> Task description
Your answer should consist of all lines in the listing that hold the word "server".

> Information provided
===

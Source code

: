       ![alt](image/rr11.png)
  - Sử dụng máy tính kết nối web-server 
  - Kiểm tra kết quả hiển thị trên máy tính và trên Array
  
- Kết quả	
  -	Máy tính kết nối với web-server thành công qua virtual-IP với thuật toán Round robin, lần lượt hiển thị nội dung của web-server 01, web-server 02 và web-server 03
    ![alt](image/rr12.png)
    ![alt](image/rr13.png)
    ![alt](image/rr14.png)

===

> Task answer
  - Sử dụng máy tính kết nối web-server 
  -	Máy tính kết nối với web-server thành công qua virtual-IP với thuật toán Round robin, lần lượt hiển thị nội dung của web-server 01, web-server 02 và web-server 03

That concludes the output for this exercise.